Everything in the records must be copied exactly, apart from the pictures.

------------------------------------------------------------

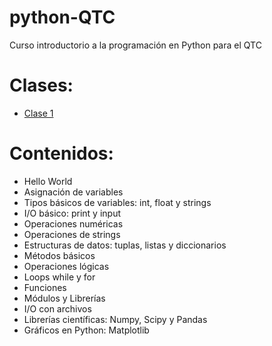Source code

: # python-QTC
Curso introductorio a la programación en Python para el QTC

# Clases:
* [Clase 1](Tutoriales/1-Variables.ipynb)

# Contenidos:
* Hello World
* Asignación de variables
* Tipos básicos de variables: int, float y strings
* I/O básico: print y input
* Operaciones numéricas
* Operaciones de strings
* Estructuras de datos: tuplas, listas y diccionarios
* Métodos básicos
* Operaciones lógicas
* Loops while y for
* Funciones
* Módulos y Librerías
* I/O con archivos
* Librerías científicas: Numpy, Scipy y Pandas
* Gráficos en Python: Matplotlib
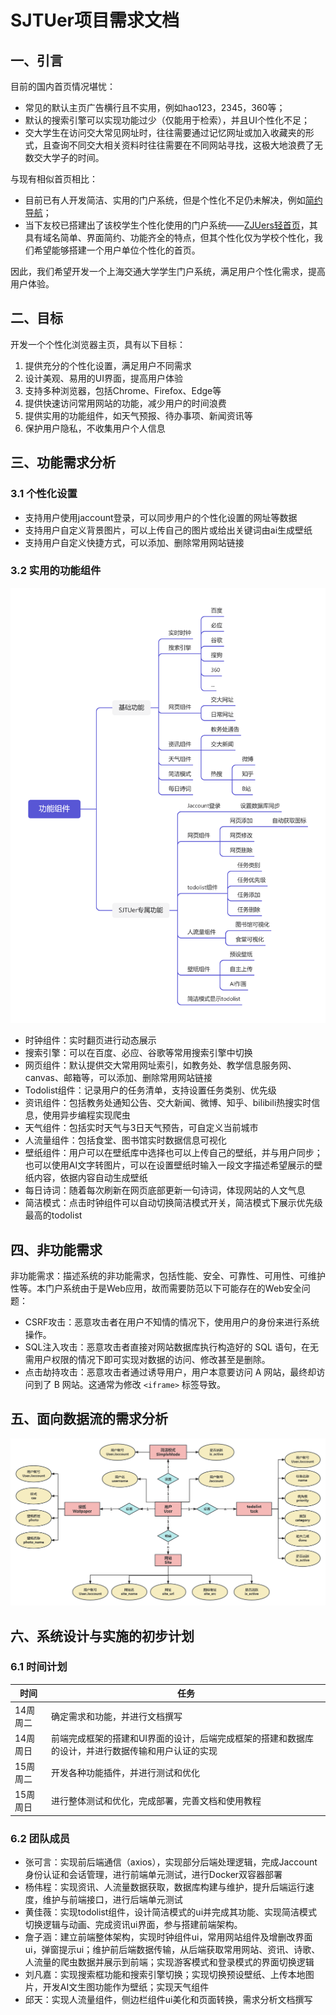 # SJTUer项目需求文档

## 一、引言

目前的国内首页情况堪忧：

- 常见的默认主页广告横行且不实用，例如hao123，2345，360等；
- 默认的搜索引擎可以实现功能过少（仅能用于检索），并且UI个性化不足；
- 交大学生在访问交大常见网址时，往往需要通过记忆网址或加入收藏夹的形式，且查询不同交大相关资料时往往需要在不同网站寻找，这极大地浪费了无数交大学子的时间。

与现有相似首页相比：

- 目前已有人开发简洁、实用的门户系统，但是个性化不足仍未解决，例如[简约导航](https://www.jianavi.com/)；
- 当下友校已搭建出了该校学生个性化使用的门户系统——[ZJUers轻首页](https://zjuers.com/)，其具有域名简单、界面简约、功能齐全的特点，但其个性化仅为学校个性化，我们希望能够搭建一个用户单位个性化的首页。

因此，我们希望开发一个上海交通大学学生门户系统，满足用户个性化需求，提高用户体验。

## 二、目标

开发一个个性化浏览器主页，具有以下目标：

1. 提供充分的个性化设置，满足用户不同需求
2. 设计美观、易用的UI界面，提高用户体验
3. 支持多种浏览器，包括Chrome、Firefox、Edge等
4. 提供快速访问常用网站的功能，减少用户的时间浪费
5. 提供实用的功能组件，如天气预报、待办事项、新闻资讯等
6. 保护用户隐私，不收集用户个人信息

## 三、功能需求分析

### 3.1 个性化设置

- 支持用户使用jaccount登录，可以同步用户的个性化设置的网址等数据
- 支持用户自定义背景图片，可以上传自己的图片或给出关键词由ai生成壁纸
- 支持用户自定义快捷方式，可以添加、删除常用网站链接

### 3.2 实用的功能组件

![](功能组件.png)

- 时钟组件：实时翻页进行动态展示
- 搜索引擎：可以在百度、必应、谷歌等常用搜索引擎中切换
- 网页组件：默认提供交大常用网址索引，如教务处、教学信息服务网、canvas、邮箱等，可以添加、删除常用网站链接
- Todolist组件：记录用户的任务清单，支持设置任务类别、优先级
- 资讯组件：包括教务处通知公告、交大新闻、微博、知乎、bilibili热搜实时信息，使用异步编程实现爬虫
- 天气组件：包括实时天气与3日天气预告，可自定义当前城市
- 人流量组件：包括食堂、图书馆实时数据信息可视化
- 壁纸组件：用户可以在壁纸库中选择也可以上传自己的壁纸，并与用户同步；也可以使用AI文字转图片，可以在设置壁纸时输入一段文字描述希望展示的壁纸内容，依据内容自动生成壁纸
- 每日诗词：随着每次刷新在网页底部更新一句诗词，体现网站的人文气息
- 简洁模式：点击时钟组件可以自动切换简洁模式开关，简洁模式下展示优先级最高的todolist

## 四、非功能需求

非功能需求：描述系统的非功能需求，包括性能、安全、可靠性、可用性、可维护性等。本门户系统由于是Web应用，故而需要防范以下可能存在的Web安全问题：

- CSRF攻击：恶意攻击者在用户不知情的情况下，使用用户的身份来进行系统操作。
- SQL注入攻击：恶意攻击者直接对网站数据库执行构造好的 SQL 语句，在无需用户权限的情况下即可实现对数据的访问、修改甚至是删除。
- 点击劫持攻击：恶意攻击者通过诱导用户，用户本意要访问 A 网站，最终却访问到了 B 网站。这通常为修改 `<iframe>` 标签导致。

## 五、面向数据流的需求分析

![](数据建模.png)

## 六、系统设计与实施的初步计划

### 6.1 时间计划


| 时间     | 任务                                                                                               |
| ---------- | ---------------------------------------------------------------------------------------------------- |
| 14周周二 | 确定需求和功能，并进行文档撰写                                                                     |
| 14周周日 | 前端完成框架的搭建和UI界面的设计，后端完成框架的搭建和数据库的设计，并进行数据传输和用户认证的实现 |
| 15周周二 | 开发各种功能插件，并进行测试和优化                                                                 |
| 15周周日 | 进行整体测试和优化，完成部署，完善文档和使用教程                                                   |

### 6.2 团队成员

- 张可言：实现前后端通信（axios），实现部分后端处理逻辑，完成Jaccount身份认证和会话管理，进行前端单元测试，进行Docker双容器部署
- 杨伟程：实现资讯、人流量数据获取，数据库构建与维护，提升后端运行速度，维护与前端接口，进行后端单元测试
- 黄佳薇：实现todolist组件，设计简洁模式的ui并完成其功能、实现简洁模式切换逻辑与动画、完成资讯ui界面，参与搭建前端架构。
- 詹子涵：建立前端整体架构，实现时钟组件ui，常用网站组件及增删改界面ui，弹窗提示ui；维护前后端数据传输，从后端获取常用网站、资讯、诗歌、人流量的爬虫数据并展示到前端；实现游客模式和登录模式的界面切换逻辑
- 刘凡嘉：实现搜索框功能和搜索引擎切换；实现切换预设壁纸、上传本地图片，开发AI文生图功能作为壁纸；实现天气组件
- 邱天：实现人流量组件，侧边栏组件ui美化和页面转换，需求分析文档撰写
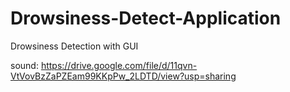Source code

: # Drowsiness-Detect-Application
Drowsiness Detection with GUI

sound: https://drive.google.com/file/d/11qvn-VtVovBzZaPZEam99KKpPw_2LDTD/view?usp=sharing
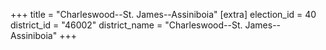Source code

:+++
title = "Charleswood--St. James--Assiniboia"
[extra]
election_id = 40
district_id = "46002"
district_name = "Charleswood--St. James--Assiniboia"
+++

------------------------------------------------------------

Your solution:
Source code

: # python-QTC
Curso introductorio a la programación en Python para el QTC

# Clases:
* [Clase 1](Tutoriales/1-Variables.ipynb)

# Contenidos:
* Hello World
* Asignación de variables
* Tipos básicos de variables: int, float y strings
* I/O básico: print y input
* Operaciones numéricas
* Operaciones de strings
* Estructuras de datos: tuplas, listas y diccionarios
* Métodos básicos
* Operaciones lógicas
* Loops while y for
* Funciones
* Módulos y Librerías
* I/O con archivos
* Librerías científicas: Numpy, Scipy y Pandas
* Gráficos en Python: Matplotlib
 # SJTUer项目需求文档

## 一、引言

目前的国内首页情况堪忧：

- 常见的默认主页广告横行且不实用，例如hao123，2345，360等；
- 默认的搜索引擎可以实现功能过少（仅能用于检索），并且UI个性化不足；
- 交大学生在访问交大常见网址时，往往需要通过记忆网址或加入收藏夹的形式，且查询不同交大相关资料时往往需要在不同网站寻找，这极大地浪费了无数交大学子的时间。

与现有相似首页相比：

- 目前已有人开发简洁、实用的门户系统，但是个性化不足仍未解决，例如[简约导航](https://www.jianavi.com/)；
- 当下友校已搭建出了该校学生个性化使用的门户系统——[ZJUers轻首页](https://zjuers.com/)，其具有域名简单、界面简约、功能齐全的特点，但其个性化仅为学校个性化，我们希望能够搭建一个用户单位个性化的首页。

因此，我们希望开发一个上海交通大学学生门户系统，满足用户个性化需求，提高用户体验。

## 二、目标

开发一个个性化浏览器主页，具有以下目标：

1. 提供充分的个性化设置，满足用户不同需求
2. 设计美观、易用的UI界面，提高用户体验
3. 支持多种浏览器，包括Chrome、Firefox、Edge等
4. 提供快速访问常用网站的功能，减少用户的时间浪费
5. 提供实用的功能组件，如天气预报、待办事项、新闻资讯等
6. 保护用户隐私，不收集用户个人信息

## 三、功能需求分析

### 3.1 个性化设置

- 支持用户使用jaccount登录，可以同步用户的个性化设置的网址等数据
- 支持用户自定义背景图片，可以上传自己的图片或给出关键词由ai生成壁纸
- 支持用户自定义快捷方式，可以添加、删除常用网站链接

### 3.2 实用的功能组件

![](功能组件.png)

- 时钟组件：实时翻页进行动态展示
- 搜索引擎：可以在百度、必应、谷歌等常用搜索引擎中切换
- 网页组件：默认提供交大常用网址索引，如教务处、教学信息服务网、canvas、邮箱等，可以添加、删除常用网站链接
- Todolist组件：记录用户的任务清单，支持设置任务类别、优先级
- 资讯组件：包括教务处通知公告、交大新闻、微博、知乎、bilibili热搜实时信息，使用异步编程实现爬虫
- 天气组件：包括实时天气与3日天气预告，可自定义当前城市
- 人流量组件：包括食堂、图书馆实时数据信息可视化
- 壁纸组件：用户可以在壁纸库中选择也可以上传自己的壁纸，并与用户同步；也可以使用AI文字转图片，可以在设置壁纸时输入一段文字描述希望展示的壁纸内容，依据内容自动生成壁纸
- 每日诗词：随着每次刷新在网页底部更新一句诗词，体现网站的人文气息
- 简洁模式：点击时钟组件可以自动切换简洁模式开关，简洁模式下展示优先级最高的todolist

## 四、非功能需求

非功能需求：描述系统的非功能需求，包括性能、安全、可靠性、可用性、可维护性等。本门户系统由于是Web应用，故而需要防范以下可能存在的Web安全问题：

- CSRF攻击：恶意攻击者在用户不知情的情况下，使用用户的身份来进行系统操作。
- SQL注入攻击：恶意攻击者直接对网站数据库执行构造好的 SQL 语句，在无需用户权限的情况下即可实现对数据的访问、修改甚至是删除。
- 点击劫持攻击：恶意攻击者通过诱导用户，用户本意要访问 A 网站，最终却访问到了 B 网站。这通常为修改 `<iframe>` 标签导致。

## 五、面向数据流的需求分析

![](数据建模.png)

## 六、系统设计与实施的初步计划

### 6.1 时间计划


| 时间     | 任务                                                                                               |
| ---------- | ---------------------------------------------------------------------------------------------------- |
| 14周周二 | 确定需求和功能，并进行文档撰写                                                                     |
| 14周周日 | 前端完成框架的搭建和UI界面的设计，后端完成框架的搭建和数据库的设计，并进行数据传输和用户认证的实现 |
| 15周周二 | 开发各种功能插件，并进行测试和优化                                                                 |
| 15周周日 | 进行整体测试和优化，完成部署，完善文档和使用教程                                                   |

### 6.2 团队成员

- 张可言：实现前后端通信（axios），实现部分后端处理逻辑，完成Jaccount身份认证和会话管理，进行前端单元测试，进行Docker双容器部署
- 杨伟程：实现资讯、人流量数据获取，数据库构建与维护，提升后端运行速度，维护与前端接口，进行后端单元测试
- 黄佳薇：实现todolist组件，设计简洁模式的ui并完成其功能、实现简洁模式切换逻辑与动画、完成资讯ui界面，参与搭建前端架构。
- 詹子涵：建立前端整体架构，实现时钟组件ui，常用网站组件及增删改界面ui，弹窗提示ui；维护前后端数据传输，从后端获取常用网站、资讯、诗歌、人流量的爬虫数据并展示到前端；实现游客模式和登录模式的界面切换逻辑
- 刘凡嘉：实现搜索框功能和搜索引擎切换；实现切换预设壁纸、上传本地图片，开发AI文生图功能作为壁纸；实现天气组件
- 邱天：实现人流量组件，侧边栏组件ui美化和页面转换，需求分析文档撰写
Source code

: # Drowsiness-Detect-Application
Drowsiness Detection with GUI

sound: https://drive.google.com/file/d/11qvn-VtVovBzZaPZEam99KKpPw_2LDTD/view?usp=sharing
Source code

:+++
title = "Charleswood--St. James--Assiniboia"
[extra]
election_id = 40
district_id = "46002"
district_name = "Charleswood--St. James--Assiniboia"
+++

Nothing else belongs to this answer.